Dataset entries
********
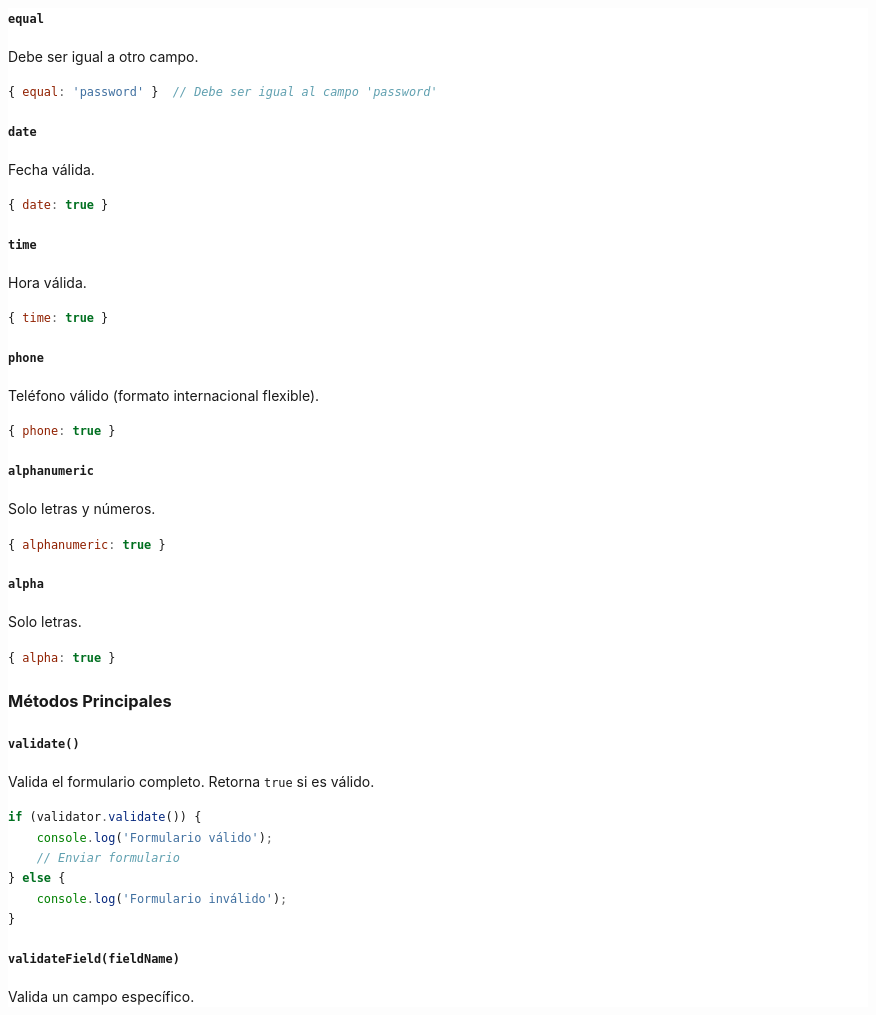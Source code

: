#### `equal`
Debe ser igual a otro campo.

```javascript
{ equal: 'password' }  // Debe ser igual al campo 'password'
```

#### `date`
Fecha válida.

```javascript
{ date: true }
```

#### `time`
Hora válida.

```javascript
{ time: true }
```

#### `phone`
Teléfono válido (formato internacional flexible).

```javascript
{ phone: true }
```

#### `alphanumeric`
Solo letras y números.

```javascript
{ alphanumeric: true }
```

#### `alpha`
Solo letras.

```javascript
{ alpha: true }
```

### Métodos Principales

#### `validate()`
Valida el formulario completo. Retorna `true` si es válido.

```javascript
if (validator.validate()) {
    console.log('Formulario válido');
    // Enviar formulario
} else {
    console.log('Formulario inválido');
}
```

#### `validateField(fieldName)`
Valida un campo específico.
********
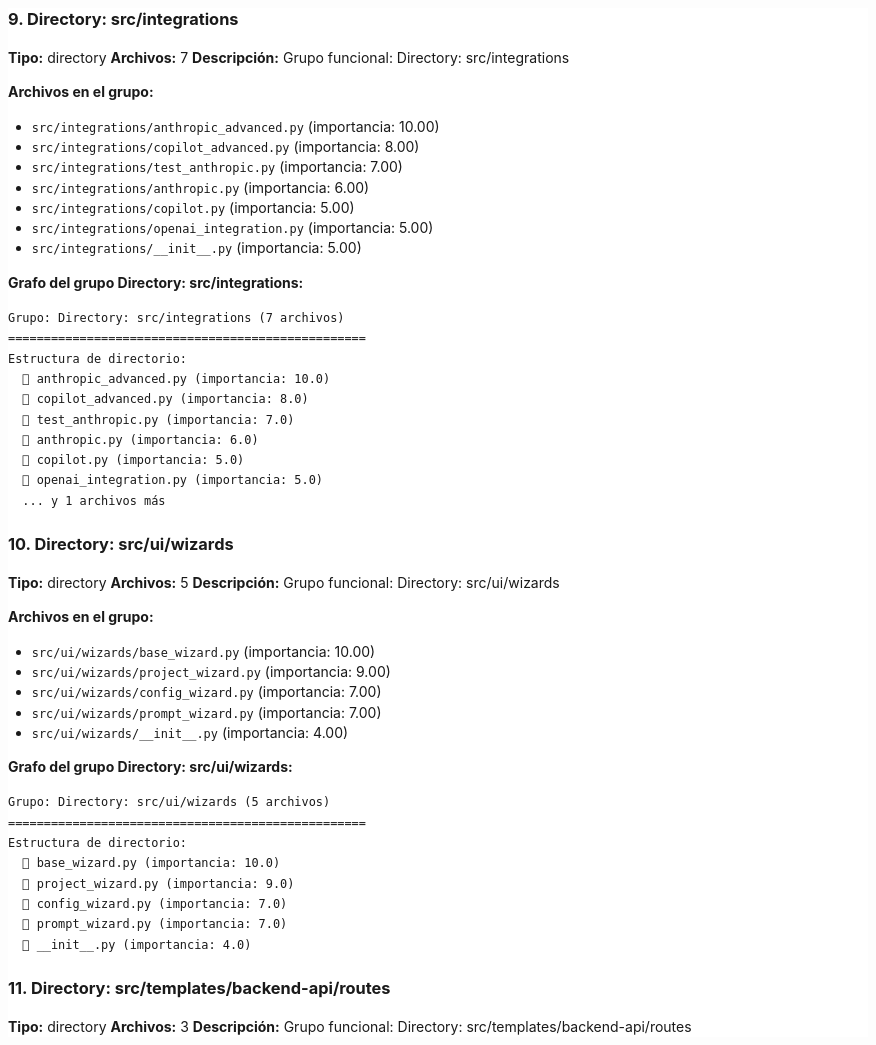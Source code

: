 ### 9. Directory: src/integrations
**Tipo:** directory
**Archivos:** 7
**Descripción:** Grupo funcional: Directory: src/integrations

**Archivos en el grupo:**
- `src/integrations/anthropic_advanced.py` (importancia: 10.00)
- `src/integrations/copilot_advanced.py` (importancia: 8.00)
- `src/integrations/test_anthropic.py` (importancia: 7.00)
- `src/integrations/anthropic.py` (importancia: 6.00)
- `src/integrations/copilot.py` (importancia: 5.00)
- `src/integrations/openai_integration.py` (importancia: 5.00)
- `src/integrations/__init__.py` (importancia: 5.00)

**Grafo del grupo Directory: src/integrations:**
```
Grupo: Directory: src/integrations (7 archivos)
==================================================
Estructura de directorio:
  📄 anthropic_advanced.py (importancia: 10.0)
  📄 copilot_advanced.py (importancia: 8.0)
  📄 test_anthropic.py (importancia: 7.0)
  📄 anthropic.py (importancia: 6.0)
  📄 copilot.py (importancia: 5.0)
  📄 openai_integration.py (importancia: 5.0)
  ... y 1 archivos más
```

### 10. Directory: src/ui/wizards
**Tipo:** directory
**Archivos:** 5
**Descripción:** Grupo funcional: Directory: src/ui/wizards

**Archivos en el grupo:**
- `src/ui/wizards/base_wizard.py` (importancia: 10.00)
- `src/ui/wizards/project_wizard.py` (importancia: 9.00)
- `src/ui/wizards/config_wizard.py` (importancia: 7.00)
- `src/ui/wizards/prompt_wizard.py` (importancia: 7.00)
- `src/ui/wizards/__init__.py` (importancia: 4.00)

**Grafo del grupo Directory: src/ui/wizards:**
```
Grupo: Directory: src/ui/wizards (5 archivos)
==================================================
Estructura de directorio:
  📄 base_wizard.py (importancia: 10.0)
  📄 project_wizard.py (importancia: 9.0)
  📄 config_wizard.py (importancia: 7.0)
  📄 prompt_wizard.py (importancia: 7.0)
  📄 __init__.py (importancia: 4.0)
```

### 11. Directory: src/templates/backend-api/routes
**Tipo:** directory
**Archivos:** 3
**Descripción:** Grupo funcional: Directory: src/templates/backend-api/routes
********
* [Exercise aim]
Search the lines above for the string "igual", then show every one that has it.

* [Reply to the task]
Debe ser igual a otro campo.
{ equal: 'password' }  // Debe ser igual al campo 'password'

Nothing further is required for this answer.